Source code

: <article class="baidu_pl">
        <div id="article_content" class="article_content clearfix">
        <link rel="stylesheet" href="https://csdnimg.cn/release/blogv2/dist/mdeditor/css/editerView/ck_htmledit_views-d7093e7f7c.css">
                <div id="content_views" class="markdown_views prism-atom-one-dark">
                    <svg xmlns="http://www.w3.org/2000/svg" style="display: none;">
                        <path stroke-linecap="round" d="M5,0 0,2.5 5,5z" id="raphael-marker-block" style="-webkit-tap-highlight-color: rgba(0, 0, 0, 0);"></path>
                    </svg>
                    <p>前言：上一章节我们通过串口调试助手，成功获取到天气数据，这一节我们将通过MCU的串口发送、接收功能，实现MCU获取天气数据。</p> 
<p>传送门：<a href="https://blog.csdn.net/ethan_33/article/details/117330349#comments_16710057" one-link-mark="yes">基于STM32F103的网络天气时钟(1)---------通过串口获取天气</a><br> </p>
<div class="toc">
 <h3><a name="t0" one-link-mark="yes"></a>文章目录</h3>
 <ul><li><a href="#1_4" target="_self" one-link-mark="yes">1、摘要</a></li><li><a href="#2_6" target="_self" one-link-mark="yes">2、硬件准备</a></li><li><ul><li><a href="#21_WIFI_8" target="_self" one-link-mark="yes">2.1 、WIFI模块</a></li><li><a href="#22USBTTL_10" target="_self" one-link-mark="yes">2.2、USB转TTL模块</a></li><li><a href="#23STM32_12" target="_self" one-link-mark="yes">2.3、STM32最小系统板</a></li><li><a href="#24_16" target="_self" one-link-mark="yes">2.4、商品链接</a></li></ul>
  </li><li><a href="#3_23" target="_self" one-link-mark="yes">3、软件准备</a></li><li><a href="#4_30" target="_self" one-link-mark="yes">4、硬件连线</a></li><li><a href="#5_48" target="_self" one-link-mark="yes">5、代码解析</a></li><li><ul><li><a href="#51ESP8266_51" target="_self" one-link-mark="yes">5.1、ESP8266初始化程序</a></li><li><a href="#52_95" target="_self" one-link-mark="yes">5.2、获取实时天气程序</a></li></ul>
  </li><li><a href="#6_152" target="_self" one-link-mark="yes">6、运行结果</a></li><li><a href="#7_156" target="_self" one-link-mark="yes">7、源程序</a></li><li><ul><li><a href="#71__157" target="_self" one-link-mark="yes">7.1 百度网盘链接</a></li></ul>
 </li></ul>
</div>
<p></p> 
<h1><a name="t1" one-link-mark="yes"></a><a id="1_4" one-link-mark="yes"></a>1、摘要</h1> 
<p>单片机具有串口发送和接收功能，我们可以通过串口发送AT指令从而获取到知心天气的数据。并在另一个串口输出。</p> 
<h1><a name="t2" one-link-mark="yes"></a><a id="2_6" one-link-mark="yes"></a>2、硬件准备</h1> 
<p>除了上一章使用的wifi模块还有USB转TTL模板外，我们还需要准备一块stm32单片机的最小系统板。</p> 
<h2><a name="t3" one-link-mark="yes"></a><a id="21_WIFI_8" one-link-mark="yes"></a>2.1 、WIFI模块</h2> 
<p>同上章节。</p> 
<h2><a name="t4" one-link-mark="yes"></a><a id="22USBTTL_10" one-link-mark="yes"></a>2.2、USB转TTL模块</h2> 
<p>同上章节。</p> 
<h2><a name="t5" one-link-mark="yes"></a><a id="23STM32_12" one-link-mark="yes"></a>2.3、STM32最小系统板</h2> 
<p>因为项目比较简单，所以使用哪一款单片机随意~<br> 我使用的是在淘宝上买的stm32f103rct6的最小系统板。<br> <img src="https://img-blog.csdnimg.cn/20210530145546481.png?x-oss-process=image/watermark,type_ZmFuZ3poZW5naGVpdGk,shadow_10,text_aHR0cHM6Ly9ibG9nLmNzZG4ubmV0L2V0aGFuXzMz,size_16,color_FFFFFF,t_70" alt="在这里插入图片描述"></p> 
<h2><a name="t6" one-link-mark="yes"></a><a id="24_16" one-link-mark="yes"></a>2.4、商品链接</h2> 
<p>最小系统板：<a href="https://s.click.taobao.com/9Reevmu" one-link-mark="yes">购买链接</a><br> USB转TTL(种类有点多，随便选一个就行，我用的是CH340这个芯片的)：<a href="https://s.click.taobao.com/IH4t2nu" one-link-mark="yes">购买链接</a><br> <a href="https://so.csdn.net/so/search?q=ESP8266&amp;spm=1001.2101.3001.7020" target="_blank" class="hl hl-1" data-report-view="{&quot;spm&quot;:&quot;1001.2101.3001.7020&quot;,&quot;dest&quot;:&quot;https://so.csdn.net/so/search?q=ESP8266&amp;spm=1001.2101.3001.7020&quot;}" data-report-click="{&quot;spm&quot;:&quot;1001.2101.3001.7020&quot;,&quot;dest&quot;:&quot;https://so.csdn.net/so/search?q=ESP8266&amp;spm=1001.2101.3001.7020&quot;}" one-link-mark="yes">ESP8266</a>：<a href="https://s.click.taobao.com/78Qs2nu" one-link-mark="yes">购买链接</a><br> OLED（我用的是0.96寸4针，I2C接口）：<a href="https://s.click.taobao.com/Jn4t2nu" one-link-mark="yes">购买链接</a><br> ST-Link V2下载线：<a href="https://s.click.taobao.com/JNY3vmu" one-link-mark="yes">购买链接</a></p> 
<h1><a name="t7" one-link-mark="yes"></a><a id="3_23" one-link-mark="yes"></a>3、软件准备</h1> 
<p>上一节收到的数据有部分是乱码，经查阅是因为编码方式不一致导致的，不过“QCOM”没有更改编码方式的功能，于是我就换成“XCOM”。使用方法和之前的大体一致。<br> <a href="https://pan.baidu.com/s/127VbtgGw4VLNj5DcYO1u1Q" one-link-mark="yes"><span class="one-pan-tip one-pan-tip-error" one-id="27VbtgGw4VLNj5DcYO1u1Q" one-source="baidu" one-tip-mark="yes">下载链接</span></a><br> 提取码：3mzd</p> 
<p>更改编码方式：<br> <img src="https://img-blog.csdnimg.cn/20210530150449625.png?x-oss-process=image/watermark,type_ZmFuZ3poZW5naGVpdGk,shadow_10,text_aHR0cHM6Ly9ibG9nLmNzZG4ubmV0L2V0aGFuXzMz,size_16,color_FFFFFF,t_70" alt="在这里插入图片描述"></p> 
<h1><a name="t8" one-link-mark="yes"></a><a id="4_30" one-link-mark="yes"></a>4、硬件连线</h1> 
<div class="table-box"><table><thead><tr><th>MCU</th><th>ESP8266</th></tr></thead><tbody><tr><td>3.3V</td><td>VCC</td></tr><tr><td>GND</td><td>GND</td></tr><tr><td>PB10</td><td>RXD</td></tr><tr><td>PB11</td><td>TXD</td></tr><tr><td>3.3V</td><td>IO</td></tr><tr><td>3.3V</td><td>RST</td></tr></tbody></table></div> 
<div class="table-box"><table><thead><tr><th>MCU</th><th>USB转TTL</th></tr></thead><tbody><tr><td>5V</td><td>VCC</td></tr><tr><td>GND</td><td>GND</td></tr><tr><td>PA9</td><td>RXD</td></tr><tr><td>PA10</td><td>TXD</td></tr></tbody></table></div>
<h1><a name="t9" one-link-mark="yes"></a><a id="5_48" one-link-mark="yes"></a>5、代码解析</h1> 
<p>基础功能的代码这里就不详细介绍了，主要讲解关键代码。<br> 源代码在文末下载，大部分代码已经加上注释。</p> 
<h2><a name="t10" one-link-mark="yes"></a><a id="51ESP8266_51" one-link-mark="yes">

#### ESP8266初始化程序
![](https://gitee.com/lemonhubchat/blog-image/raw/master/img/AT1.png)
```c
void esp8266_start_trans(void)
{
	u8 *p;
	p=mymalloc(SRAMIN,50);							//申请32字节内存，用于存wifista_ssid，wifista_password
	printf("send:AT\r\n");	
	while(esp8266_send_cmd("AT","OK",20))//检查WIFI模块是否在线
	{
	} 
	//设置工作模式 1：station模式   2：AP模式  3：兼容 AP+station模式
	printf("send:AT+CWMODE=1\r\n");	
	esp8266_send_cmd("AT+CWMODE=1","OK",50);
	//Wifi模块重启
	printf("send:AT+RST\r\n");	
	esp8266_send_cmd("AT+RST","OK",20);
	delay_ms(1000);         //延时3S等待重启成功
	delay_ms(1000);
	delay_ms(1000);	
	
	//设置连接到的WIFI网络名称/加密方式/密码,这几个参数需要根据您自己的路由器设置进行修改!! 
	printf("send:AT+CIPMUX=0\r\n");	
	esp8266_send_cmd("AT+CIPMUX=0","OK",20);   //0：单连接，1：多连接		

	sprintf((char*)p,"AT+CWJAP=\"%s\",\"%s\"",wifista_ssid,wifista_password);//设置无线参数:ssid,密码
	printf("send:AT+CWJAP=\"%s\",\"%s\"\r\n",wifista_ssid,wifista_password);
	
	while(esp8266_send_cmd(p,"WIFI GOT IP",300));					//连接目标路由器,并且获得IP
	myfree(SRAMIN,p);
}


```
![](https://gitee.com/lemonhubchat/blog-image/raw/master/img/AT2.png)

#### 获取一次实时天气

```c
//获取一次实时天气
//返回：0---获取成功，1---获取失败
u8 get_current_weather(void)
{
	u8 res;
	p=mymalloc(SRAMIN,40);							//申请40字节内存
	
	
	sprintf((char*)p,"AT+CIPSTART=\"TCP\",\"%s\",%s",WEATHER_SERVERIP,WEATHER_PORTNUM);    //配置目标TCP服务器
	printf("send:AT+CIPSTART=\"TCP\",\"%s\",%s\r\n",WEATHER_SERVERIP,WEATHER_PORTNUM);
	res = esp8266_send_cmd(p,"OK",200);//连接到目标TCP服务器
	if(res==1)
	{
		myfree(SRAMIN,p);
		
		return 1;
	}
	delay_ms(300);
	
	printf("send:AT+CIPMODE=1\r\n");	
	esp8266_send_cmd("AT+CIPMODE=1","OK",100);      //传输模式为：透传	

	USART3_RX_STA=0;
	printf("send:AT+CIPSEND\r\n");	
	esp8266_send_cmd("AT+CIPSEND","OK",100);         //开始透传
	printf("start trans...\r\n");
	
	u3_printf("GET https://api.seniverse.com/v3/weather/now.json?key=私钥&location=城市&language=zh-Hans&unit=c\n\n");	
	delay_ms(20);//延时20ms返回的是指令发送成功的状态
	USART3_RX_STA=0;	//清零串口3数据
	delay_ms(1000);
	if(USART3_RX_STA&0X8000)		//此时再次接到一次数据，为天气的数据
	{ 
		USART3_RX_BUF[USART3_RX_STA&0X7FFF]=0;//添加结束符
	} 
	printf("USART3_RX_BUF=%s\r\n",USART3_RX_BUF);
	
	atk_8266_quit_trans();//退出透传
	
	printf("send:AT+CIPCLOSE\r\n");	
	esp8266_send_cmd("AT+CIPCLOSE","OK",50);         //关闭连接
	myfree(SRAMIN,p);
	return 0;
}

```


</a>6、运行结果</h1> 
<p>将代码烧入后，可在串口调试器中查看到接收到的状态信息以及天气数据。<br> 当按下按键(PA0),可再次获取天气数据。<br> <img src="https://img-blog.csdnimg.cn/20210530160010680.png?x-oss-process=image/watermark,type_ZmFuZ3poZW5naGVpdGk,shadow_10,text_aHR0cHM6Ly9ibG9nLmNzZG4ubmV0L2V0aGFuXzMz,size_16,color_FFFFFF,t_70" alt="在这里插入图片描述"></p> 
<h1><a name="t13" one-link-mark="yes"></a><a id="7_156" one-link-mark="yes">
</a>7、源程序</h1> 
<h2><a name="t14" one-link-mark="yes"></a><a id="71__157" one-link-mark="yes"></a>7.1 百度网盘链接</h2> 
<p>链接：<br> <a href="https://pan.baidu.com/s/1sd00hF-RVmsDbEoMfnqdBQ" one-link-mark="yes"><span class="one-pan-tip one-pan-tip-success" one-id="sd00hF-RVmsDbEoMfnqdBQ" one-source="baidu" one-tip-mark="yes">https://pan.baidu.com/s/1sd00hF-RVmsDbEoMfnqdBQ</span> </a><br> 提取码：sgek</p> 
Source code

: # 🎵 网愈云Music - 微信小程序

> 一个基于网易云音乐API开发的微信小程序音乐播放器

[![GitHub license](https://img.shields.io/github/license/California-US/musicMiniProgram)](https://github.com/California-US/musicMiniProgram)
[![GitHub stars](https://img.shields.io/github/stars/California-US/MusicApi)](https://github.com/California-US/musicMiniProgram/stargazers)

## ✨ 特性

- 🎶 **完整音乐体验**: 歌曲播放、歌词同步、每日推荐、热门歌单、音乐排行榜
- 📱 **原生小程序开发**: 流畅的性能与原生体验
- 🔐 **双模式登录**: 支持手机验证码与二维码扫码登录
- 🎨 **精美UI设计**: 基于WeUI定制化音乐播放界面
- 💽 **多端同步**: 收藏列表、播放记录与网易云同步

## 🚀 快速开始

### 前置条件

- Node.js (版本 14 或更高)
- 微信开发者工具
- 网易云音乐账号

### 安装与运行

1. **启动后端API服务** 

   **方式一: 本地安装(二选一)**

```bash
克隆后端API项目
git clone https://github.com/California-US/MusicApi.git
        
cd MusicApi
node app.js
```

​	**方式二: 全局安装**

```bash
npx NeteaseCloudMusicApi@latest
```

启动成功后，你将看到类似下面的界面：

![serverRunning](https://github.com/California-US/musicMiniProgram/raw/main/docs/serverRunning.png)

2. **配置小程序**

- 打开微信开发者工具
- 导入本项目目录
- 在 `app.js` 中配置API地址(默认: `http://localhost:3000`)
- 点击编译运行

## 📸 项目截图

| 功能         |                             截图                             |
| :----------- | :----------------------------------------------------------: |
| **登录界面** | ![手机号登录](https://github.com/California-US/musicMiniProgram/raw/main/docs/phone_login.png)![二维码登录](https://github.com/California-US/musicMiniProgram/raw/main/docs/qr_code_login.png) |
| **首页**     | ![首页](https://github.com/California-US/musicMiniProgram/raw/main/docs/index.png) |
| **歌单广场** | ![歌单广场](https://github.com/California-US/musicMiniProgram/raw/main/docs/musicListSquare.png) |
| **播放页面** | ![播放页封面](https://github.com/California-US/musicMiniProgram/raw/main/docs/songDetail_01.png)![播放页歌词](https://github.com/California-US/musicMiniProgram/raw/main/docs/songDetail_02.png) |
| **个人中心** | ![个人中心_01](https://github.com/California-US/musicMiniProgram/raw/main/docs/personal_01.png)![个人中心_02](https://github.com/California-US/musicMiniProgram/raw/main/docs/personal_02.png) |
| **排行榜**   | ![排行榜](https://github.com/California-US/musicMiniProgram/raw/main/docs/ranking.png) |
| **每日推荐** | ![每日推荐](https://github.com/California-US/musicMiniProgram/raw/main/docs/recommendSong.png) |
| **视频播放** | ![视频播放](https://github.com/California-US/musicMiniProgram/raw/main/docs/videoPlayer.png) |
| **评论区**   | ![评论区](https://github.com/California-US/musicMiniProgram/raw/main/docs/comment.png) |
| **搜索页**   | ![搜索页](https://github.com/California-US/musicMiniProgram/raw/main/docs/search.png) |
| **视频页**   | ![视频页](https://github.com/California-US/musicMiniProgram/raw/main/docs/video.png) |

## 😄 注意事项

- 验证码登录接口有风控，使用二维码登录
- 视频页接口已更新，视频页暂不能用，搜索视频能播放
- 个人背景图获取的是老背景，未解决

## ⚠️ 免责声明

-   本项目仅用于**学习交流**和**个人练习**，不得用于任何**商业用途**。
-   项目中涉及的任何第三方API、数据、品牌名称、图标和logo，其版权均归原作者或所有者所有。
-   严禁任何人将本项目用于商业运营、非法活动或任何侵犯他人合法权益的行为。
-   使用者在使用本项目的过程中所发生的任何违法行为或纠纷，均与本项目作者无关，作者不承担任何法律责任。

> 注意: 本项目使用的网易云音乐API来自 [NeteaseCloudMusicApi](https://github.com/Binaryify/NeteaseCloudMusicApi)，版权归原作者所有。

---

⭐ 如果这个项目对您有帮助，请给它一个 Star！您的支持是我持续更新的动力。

● **About this task**
Filter the data above down to lines with the word "每日推荐", and copy them.

● **Result**
- 🎶 **完整音乐体验**: 歌曲播放、歌词同步、每日推荐、热门歌单、音乐排行榜
| **每日推荐** | ![每日推荐](https://github.com/California-US/musicMiniProgram/raw/main/docs/recommendSong.png) |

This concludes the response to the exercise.